Für professionelle Entwickler ist das entscheidend: OpenCode zwingt dich nicht, bei steigenden Kosten bei einem Anbieter zu bleiben. Sobald ein neues Modell die Benchmark Charts anführt, reicht ein /connect-Befehl, um zu wechseln. Das macht den Open Code Agent weniger zu einem Tool als vielmehr zu einer Infrastrukturentscheidung – ein Punkt, den NCA in der Vibe Coding Beratung regelmäßig mit Teams durchspielt.

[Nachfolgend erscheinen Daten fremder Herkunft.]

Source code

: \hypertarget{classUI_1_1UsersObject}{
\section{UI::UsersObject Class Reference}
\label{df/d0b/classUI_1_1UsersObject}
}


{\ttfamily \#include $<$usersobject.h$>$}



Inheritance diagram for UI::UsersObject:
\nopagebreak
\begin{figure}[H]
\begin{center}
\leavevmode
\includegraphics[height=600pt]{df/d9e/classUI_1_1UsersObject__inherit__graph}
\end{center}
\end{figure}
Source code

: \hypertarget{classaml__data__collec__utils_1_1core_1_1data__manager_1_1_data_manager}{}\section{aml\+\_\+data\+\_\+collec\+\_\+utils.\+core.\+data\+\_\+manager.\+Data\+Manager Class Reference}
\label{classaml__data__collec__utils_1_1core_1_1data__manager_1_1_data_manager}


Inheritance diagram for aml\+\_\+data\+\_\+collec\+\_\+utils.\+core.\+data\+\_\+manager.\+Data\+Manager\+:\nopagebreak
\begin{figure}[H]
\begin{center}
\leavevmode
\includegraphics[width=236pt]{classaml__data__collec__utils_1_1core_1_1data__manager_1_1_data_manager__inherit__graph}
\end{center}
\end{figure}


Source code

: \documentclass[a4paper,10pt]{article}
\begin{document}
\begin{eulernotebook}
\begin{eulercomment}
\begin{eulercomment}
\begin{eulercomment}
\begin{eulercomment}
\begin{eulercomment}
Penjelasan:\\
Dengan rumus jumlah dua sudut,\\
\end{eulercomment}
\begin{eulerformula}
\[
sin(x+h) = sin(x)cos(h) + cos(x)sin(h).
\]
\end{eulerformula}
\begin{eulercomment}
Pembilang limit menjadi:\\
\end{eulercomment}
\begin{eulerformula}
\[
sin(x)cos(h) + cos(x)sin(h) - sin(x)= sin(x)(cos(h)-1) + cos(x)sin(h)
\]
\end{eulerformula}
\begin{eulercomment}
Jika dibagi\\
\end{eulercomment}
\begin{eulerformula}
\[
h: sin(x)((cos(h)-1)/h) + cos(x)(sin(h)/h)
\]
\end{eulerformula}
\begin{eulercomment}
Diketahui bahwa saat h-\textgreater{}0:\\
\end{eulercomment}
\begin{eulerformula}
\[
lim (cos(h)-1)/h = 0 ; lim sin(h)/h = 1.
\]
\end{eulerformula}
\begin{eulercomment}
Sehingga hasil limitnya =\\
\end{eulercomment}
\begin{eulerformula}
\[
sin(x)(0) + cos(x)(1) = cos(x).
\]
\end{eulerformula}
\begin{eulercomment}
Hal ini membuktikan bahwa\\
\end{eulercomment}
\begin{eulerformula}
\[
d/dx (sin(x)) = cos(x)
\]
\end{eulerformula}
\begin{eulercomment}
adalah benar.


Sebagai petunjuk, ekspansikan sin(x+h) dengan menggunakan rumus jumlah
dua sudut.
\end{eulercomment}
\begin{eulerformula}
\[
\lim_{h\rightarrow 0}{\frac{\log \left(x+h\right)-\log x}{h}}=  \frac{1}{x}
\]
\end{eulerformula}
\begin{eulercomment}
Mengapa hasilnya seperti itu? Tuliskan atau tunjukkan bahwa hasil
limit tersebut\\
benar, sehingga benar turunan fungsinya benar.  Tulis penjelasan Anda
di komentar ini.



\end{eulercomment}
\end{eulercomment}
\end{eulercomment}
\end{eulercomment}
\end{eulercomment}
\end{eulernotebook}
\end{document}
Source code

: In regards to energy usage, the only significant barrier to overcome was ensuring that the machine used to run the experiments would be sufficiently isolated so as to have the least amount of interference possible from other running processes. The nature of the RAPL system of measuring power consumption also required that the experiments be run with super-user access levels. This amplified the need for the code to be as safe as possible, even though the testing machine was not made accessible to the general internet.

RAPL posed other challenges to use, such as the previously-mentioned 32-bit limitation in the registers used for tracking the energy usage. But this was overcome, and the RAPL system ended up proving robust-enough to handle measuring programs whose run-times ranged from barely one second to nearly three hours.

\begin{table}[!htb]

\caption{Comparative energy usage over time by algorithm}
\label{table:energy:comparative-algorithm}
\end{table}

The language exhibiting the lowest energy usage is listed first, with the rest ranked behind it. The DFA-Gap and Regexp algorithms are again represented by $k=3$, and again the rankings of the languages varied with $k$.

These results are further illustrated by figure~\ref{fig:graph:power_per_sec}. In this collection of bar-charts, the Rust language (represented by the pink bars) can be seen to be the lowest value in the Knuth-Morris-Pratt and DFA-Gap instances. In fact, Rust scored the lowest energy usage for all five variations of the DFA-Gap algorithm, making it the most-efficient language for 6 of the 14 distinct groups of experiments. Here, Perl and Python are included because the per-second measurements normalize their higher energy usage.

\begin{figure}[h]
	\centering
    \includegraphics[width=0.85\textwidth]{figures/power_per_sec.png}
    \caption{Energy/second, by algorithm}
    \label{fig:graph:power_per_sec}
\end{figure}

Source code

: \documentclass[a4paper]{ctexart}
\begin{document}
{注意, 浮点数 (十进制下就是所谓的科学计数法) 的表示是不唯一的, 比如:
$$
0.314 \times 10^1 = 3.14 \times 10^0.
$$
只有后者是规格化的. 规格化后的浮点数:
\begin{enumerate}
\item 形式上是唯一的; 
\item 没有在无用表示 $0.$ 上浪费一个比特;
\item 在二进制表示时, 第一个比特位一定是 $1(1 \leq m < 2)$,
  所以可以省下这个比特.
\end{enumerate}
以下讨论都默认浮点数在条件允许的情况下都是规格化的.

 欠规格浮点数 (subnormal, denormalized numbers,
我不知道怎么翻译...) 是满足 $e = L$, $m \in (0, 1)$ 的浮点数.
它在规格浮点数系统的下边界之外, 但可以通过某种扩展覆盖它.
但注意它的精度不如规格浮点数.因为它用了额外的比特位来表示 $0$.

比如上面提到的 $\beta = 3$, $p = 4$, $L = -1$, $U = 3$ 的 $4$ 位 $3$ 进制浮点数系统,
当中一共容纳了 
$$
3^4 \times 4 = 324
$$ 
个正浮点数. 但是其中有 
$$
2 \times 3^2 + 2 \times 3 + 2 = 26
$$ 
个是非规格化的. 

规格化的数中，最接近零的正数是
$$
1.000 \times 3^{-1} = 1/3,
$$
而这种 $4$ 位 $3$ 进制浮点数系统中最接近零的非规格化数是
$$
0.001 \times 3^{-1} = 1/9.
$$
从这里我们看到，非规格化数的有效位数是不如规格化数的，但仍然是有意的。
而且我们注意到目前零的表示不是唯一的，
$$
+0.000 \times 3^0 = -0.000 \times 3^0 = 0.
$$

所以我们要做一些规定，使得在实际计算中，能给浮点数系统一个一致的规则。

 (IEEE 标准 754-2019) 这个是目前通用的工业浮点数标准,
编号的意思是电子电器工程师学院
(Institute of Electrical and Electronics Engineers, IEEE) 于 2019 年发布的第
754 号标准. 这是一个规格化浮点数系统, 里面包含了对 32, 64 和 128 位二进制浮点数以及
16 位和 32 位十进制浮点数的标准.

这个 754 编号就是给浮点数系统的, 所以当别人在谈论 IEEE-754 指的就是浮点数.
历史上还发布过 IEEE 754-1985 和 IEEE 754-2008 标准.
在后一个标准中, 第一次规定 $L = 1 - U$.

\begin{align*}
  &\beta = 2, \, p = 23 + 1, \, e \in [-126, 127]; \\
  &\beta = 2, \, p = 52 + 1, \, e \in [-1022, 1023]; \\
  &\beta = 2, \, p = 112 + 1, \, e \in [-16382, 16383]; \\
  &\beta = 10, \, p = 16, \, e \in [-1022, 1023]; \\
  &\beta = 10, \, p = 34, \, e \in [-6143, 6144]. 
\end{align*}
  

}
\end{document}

Mit v1.18.0 vom 14. Juli 2026 hat OpenCode die Desktop v2 Migration abgeschlossen: neues Layout, Onboarding beim ersten Start und ein Schalter, mit dem du während der Übergangszeit auf die alte Oberfläche zurückfällst. Die Patches bis v1.18.4 vom 20. Juli räumen dahinter auf. Wichtig für alle, die mit Agenten arbeiten: Subagents starten standardmäßig keine verschachtelten Subagents mehr. Wer das braucht, setzt das Limit über subagent_depth.
Die spannendsten Neuerungen kamen in der v1.17 Serie im Juni. Session Snapshots mit Revert rollen eine Session auf eine frühere Nachricht zurück, inklusive der Dateiänderungen. Der Yolo Mode im Terminal bestätigt Berechtigungen automatisch, was für lange Läufe Gold wert ist und in fremden Repos gefährlich bleibt. Dazu kamen ein Code Mode MCP Adapter für abgeschottete Orchestrierungsskripte, MCP Resource Templates und ein schlanker --mini CLI Modus.
Auffällig ist, wie stark das Team am Thema Denktiefe arbeitet. Claude Sonnet 5 bekam adaptive Thinking Controls, GLM 5.2 die Stufen high und max, Grok eigene Reasoning Effort Varianten und Kimi ebenfalls adaptive Steuerung. Genau diese Stufen schaltest du im Terminal live durch. Wie das geht, steht weiter unten im Abschnitt zu den Model Varianten mit Ctrl+T.
Der große Funktionssprung davor war die v1.15 Serie im Mai 2026 mit Background Subagents, die Tasks im Hintergrund weiterlaufen lassen, während du in der Hauptsession weiterarbeitest. Dazu kam der eingebaute Scout Agent für Repo Research, Docs Lookup und Dependency Inspection. Damit wurde OpenCode zum ersten Mal echt parallel nutzbar, ein Feature, das Claude Code bisher nur über Umwege wie Gas Town bietet.
Um OpenCode auf die aktuelle Version zu aktualisieren, genügt je nach Installationsart ein einziger Befehl. Nach dem Update sollte opencode --version die aktuelle Versionsnummer anzeigen. Den vollständigen Changelog aller Releases pflegt das Team unter opencode.ai/changelog. Wer OpenCode noch nicht im Einsatz hat, findet die Schritt für Schritt Anleitung weiter unten im Abschnitt zur Installation unter Windows, macOS und Linux.
# Install Skript (macOS, Linux)
curl -fsSL https://opencode.ai/install | bash
# npm, bun, pnpm
npm i -g opencode-ai@latest
bun i -g opencode-ai@latest
pnpm i -g opencode-ai@latest
# Homebrew (macOS)
brew update && brew upgrade opencode
# Scoop (Windows)
scoop update opencode
# Chocolatey (Windows)
choco upgrade opencode
# Arch Linux (stabil via Pacman)
sudo pacman -Syu opencode
# Arch Linux (aktuell via AUR)
paru -Syu opencode-bin
# Version pruefen
opencode --version
OpenCode hat im Sommer 2026 kräftig nachgelegt. Drei Neuerungen stechen heraus: eine deutlich erweiterte HTTP API, echte Git Worktree Verwaltung und ein Ausbau auf mittlerweile vier Oberflächen. Damit wächst OpenCode vom reinen Terminal Agent zu einer Plattform, die sich in bestehende Entwickler Workflows einklinkt. Wer den Vergleich mit Claude Code zieht, sieht hier den zentralen Unterschied: OpenCode öffnet sich nach außen statt sich abzuschotten.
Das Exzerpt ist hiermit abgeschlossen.